Mas é verdade que essa expressão poderia induzir a ideia de uma certa finalização, que favorecia formas de imobilidade, de ver menos as contradições reais do sistema e as exigências de desenvolvimento, de mudança, de reforma. Também é verdade que a propaganda do período de Brejnev, se nunca ignorou completamente os problemas e insuficiências existentes, muitas vezes tendeu a insistir demasiado nos sucessos – muito reais, aliás – a ponto de exagerá-los e apresentar a realidade soviética melhor do que ela realmente era.

Ora, a realidade soviética estava longe de ser sempre estimulante e correspondia apenas imperfeitamente à imagem de uma sociedade socialista desenvolvida: a escassez era real, as necessidades da população em bens de consumo não eram suficientemente satisfeitas e as técnicas e infraestruturas, às vezes, estavam longe de serem modernas, principalmente no campo. Como resultado, os cidadãos soviéticos sentiam cada vez mais uma profunda desconexão entre a retórica do Partido e a realidade das suas vidas. Isso deixava à propaganda burguesa e de “esquerda” ocidental não comunista a possibilidade de abrir brechas para denegrir o socialismo soviético, para todos os esquerdistas afirmarem que nem sequer era socialismo, uma vez que não correspondia à sua definição, completamente dogmática e abstrata, do que o socialismo deve ser. A essas pessoas, Yuri Andropov deu uma resposta contundente:

Até hoje, os ideólogos da burguesia e do reformismo constroem sistemas inteiros de argumentos que procuram provar que a nova sociedade criada na URSS e nos demais países irmãos não corresponderia ao modelo de socialismo concebido por Marx. Haverá, a acreditar neles, um divórcio entre a realidade e o ideal. Mas, com conhecimento de causa ou por ignorância, esquecemos que, ao desenvolver a sua doutrina, Marx não foi minimamente guiado pelas exigências de um ideal abstrato de um ‘socialismo’ limpinho e organizado. A ideia que ele teve do futuro regime veio de uma análise das contradições objetivas da grande produção capitalista. É precisamente esta abordagem, a única científica, que lhe permitiu definir infalivelmente os traços essenciais da sociedade que devia nascer nas tempestades purificadoras das revoluções sociais do século XX”.

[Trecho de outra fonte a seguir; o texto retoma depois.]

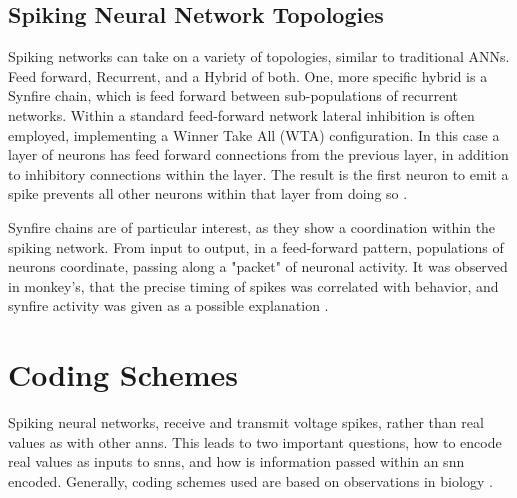     
    \subsection{Spiking Neural Network Topologies}
    Spiking networks can take on a variety of topologies, similar to traditional
    ANNs. Feed forward, Recurrent, and a Hybrid of both. One, more specific
    hybrid is a Synfire chain, which is feed forward between sub-populations of
    recurrent networks. Within a standard feed-forward network lateral
    inhibition is often employed, implementing a Winner Take All (WTA)
    configuration. In this case a layer of neurons has feed forward connections
    from the previous layer, in addition to inhibitory connections within the
    layer. The result is the first neuron to emit a spike prevents all other
    neurons within that layer from doing so \cite{ponulakn_2011}.
    
    Synfire chains are of particular interest, as they show a coordination
    within the spiking network. From input to output, in a feed-forward pattern,
    populations of neurons coordinate, passing along a "packet" of neuronal
    activity. It was observed in monkey's, that the precise timing of spikes was
    correlated with behavior, and synfire activity was given as a possible
    explanation \cite{aertsen_1996}.
    
    \section{Coding Schemes}
    Spiking neural networks, receive and transmit voltage spikes, rather than
    real values as with other \Glspl{ann}. This leads to two important
    questions, how to encode real values as inputs to \Glspl{snn}, and how is
    information passed within an \Gls{snn} encoded. Generally, coding schemes
    used are based on observations in biology \cite{ponulak_2011}.
    
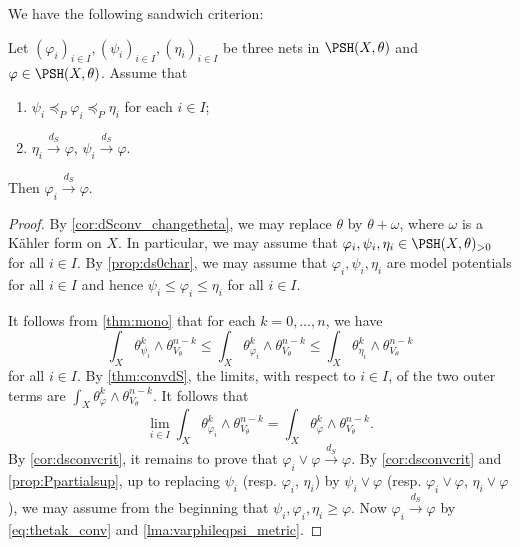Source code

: We have the following sandwich criterion:
\begin{corollary}\label{cor:dsconvupplower}
    Let $(\varphi_i)_{i\in I}, (\psi_i)_{i\in I}, (\eta_i)_{i\in I}$ be three nets in $\PSH(X,\theta)$ and $\varphi\in \PSH(X,\theta)$. Assume that
    \begin{enumerate}
        \item\label{itm:cor:dsconvupplower:1} $\psi_i\preceq_P \varphi_i\preceq_P \eta_i$ for each $i\in I$;
        \item\label{itm:cor:dsconvupplower:2} $\eta_i\xrightarrow{d_S} \varphi$, $\psi_i\xrightarrow{d_S} \varphi$.
    \end{enumerate}
    Then $\varphi_i\xrightarrow{d_S}\varphi$.
\end{corollary}
\begin{proof}
    By \cref{cor:dSconv_changetheta}, we may replace $\theta$ by $\theta+\omega$, where $\omega$ is a Kähler form on $X$. In particular, we may assume that $\varphi_i,\psi_i,\eta_i\in \PSH(X,\theta)_{>0}$ for all $i\in I$.
    By \cref{prop:ds0char}, we may assume that $\varphi_i,\psi_i,\eta_i$ are model potentials for all $i\in I$ and hence $\psi_i \leq \varphi_i\leq \eta_i$ for all $i\in I$.

    It follows from \cref{thm:mono} that for each $k=0,\ldots,n$, we have
    \[
    \int_X \theta_{\psi_i}^k\wedge \theta_{V_{\theta}}^{n-k}\leq \int_X \theta_{\varphi_i}^k\wedge \theta_{V_{\theta}}^{n-k}\leq \int_X \theta_{\eta_i}^k\wedge \theta_{V_{\theta}}^{n-k}
    \]
    for all $i\in I$. By \cref{thm:convdS}, the limits, with respect to $i\in I$, of the two outer terms are $\int_X \theta_{\varphi}^k\wedge \theta_{V_{\theta}}^{n-k}$. It follows that
    \begin{equation}\label{eq:thetak_conv}
    \lim_{i\in I}\int_X \theta_{\varphi_i}^k\wedge \theta_{V_{\theta}}^{n-k}=\int_X \theta_{\varphi}^k\wedge \theta_{V_{\theta}}^{n-k}.
    \end{equation}
    By \cref{cor:dsconvcrit}, it remains to prove that $\varphi_i \lor \varphi \xrightarrow{d_S}\varphi$. By \cref{cor:dsconvcrit} and \cref{prop:Ppartialsup}, up to replacing $\psi_i$ (resp. $\varphi_i$, $\eta_i$) by $\psi_i\lor \varphi$ (resp. $\varphi_i\lor\varphi$, $\eta_i\lor\varphi$), we may assume from the beginning that $\psi_i,\varphi_i,\eta_i\geq \varphi$. Now $\varphi_i\xrightarrow{d_S}\varphi$ by \eqref{eq:thetak_conv} and \cref{lma:varphileqpsi_metric}.
\end{proof}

Esta resposta é correta, e é aquela que ainda hoje deve ser dada a todos os esquerdistas que afirmam ser a favor da revolução e do socialismo em teoria, mas contra todas as revoluções e experiências reais de socialismo na prática. Não merecem receber outra, e a sua pretensão de serem marxistas é completamente artificial, não importa quantas citações dos clássicos com que se adornem. O povo soviético, em contrapartida, merecia uma resposta verdadeira.

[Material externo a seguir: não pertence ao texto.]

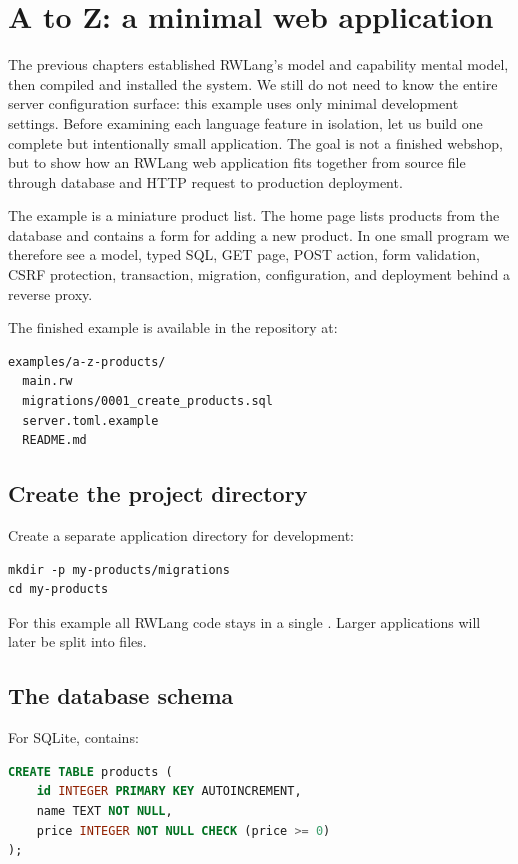 \chapter{A to Z: a minimal web application}

The previous chapters established RWLang's model and capability mental model, then compiled and installed the system. We still do not need to know the entire server configuration surface: this example uses only minimal development settings. Before examining each language feature in isolation, let us build one complete but intentionally small application. The goal is not a finished webshop, but to show how an RWLang web application fits together from source file through database and HTTP request to production deployment.

The example is a miniature product list. The home page lists products from the database and contains a form for adding a new product. In one small program we therefore see a model, typed SQL, GET page, POST action, form validation, CSRF protection, transaction, migration, configuration, and deployment behind a reverse proxy.

The finished example is available in the repository at:

\begin{lstlisting}
examples/a-z-products/
  main.rw
  migrations/0001_create_products.sql
  server.toml.example
  README.md
\end{lstlisting}

\section{Create the project directory}

Create a separate application directory for development:

\begin{lstlisting}
mkdir -p my-products/migrations
cd my-products
\end{lstlisting}

For this example all RWLang code stays in a single . Larger applications will later be split into  files.

\section{The database schema}

For SQLite,  contains:

\begin{lstlisting}[language=SQL]
CREATE TABLE products (
    id INTEGER PRIMARY KEY AUTOINCREMENT,
    name TEXT NOT NULL,
    price INTEGER NOT NULL CHECK (price >= 0)
);
\end{lstlisting}


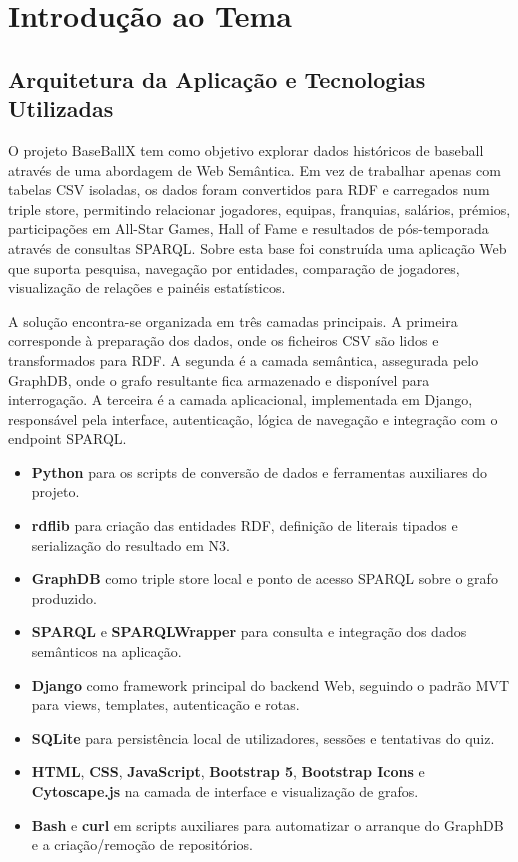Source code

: \chapter{Introdu\c{c}\~ao ao Tema}

\section{Arquitetura da Aplica\c{c}\~ao e Tecnologias Utilizadas}

O projeto BaseBallX tem como objetivo explorar dados hist\'oricos de baseball atrav\'es de uma abordagem de Web Sem\^antica. Em vez de trabalhar apenas com tabelas CSV isoladas, os dados foram convertidos para RDF e carregados num triple store, permitindo relacionar jogadores, equipas, franquias, sal\'arios, pr\'emios, participa\c{c}\~oes em All-Star Games, Hall of Fame e resultados de p\'os-temporada atrav\'es de consultas SPARQL. Sobre esta base foi constru\'ida uma aplica\c{c}\~ao Web que suporta pesquisa, navega\c{c}\~ao por entidades, compara\c{c}\~ao de jogadores, visualiza\c{c}\~ao de rela\c{c}\~oes e pain\'eis estat\'isticos.

A solu\c{c}\~ao encontra-se organizada em tr\^es camadas principais. A primeira corresponde \`a prepara\c{c}\~ao dos dados, onde os ficheiros CSV s\~ao lidos e transformados para RDF. A segunda \'{e} a camada sem\^antica, assegurada pelo GraphDB, onde o grafo resultante fica armazenado e dispon\'ivel para interroga\c{c}\~ao. A terceira \'{e} a camada aplicacional, implementada em Django, respons\'avel pela interface, autentica\c{c}\~ao, l\'ogica de navega\c{c}\~ao e integra\c{c}\~ao com o endpoint SPARQL.

\begin{itemize}[leftmargin=*]
  \item \textbf{Python} para os scripts de convers\~ao de dados e ferramentas auxiliares do projeto.
  \item \textbf{rdflib} para cria\c{c}\~ao das entidades RDF, defini\c{c}\~ao de literais tipados e serializa\c{c}\~ao do resultado em N3.
  \item \textbf{GraphDB} como triple store local e ponto de acesso SPARQL sobre o grafo produzido.
  \item \textbf{SPARQL} e \textbf{SPARQLWrapper} para consulta e integra\c{c}\~ao dos dados sem\^anticos na aplica\c{c}\~ao.
  \item \textbf{Django} como framework principal do backend Web, seguindo o padr\~ao MVT para views, templates, autentica\c{c}\~ao e rotas.
  \item \textbf{SQLite} para persist\^encia local de utilizadores, sess\~oes e tentativas do quiz.
  \item \textbf{HTML}, \textbf{CSS}, \textbf{JavaScript}, \textbf{Bootstrap 5}, \textbf{Bootstrap Icons} e \textbf{Cytoscape.js} na camada de interface e visualiza\c{c}\~ao de grafos.
  \item \textbf{Bash} e \textbf{curl} em scripts auxiliares para automatizar o arranque do GraphDB e a cria\c{c}\~ao/remo\c{c}\~ao de reposit\'orios.
\end{itemize}


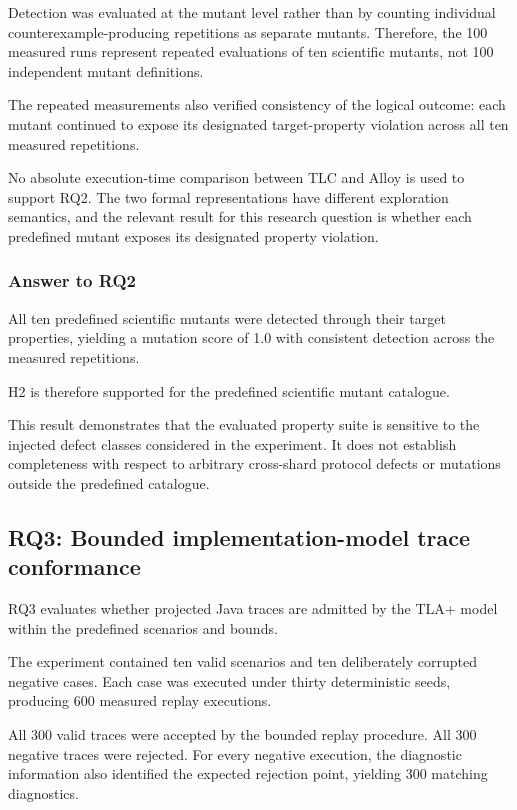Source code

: Detection was evaluated at the mutant level rather than by counting
individual counterexample-producing repetitions as separate mutants.
Therefore, the 100 measured runs represent repeated evaluations of ten
scientific mutants, not 100 independent mutant definitions.

The repeated measurements also verified consistency of the logical
outcome: each mutant continued to expose its designated target-property
violation across all ten measured repetitions.

No absolute execution-time comparison between TLC and Alloy is used to
support RQ2. The two formal representations have different exploration
semantics, and the relevant result for this research question is
whether each predefined mutant exposes its designated property
violation.

\subsubsection{Answer to RQ2}
\label{subsubsec:rq2-answer}

All ten predefined scientific mutants were detected through their
target properties, yielding a mutation score of 1.0 with consistent
detection across the measured repetitions.

H2 is therefore supported for the predefined scientific mutant
catalogue.

This result demonstrates that the evaluated property suite is
sensitive to the injected defect classes considered in the experiment.
It does not establish completeness with respect to arbitrary
cross-shard protocol defects or mutations outside the predefined
catalogue.

\subsection{RQ3: Bounded implementation-model trace conformance}
\label{subsec:rq3-results}

RQ3 evaluates whether projected Java traces are admitted by the TLA+
model within the predefined scenarios and bounds.

The experiment contained ten valid scenarios and ten deliberately
corrupted negative cases. Each case was executed under thirty
deterministic seeds, producing 600 measured replay executions.

All 300 valid traces were accepted by the bounded replay procedure.
All 300 negative traces were rejected. For every negative execution,
the diagnostic information also identified the expected rejection
point, yielding 300 matching diagnostics.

O socialismo soviético, no início da década de 1980, estava longe de estar em crise. No entanto, a situação estava a começar a tornar-se preocupante. O balanço da liderança de Brejnev estava longe de ser mau. O desenvolvimento económico foi real e, em geral, espetacular, assim como o progresso social. O nível e a qualidade de vida dos soviéticos aumentaram consideravelmente. O cliché que designa esse período como de “estagnação” é totalmente falso e desonesto. Ao nível das próprias reformas, havia discussões sérias no topo do Partido, e o primeiro-ministro, Alexei Kosygin, tinha proposto reformas económicas importantes, às vezes bastante radicais, e foi capaz de implementá-las. Não foi seguido pelo politburo nas suas ideias mais radicais; que significavam, é verdade, abrir mais espaço para os mecanismos de mercado, o que poderia ser incompatível com o caráter socialista da economia soviética.

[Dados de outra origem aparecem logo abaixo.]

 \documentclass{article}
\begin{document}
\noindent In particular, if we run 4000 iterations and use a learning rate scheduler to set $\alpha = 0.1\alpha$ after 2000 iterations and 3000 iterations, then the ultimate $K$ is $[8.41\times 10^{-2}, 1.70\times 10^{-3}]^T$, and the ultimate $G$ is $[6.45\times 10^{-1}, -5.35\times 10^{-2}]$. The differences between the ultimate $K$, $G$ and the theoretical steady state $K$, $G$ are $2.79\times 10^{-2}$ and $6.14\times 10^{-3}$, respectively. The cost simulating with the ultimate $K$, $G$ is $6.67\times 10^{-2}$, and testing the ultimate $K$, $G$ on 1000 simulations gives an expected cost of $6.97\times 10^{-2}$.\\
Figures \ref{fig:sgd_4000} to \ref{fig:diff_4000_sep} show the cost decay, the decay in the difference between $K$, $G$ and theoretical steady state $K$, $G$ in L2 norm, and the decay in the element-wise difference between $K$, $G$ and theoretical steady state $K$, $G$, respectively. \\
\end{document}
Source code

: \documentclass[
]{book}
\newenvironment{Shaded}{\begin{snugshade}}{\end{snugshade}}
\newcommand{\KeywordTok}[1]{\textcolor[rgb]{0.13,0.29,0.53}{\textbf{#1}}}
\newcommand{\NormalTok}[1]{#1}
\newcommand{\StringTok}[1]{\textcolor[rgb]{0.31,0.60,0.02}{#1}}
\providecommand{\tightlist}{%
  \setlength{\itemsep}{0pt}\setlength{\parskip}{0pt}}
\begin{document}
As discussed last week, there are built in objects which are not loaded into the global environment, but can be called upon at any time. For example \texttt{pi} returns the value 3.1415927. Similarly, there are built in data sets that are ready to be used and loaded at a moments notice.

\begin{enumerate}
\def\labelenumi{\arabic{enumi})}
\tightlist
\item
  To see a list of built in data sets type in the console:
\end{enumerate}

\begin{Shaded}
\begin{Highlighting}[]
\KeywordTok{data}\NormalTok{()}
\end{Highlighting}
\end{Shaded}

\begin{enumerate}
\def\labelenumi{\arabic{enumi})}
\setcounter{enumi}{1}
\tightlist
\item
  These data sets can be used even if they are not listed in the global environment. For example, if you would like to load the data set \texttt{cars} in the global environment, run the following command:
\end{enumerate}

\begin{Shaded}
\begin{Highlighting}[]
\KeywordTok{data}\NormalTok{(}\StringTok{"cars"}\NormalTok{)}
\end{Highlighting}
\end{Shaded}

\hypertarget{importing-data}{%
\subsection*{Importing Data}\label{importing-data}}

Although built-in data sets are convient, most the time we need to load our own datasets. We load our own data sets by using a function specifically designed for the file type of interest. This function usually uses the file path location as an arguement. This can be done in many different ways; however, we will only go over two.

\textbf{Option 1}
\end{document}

Mas, apesar de todos os sucessos alcançados, foi de longe insatisfatório, a escassez permaneceu e as necessidades da população não foram totalmente satisfeitas. Antes de criticar essas lacunas, no entanto, devemos levar em conta o ponto de partida – a pobreza absoluta e o atraso herdado do czarismo – a devastação colossal, material e humana, decorrente da Guerra Civil e da Segunda Guerra Mundial, e os constrangimentos da corrida aos armamentos, impostos pelo imperialismo, apesar de todos os esforços da diplomacia soviética em favor da coexistência pacífica. Mais grave, a economia soviética estava a perder o seu dinamismo no início dos anos 1980, o crescimento económico era cada vez mais difícil, os investimentos produziam resultados cada vez menos satisfatórios e os estrangulamentos multiplicavam-se. Tornava-se urgente identificar a origem destes problemas e procurar soluções para eles.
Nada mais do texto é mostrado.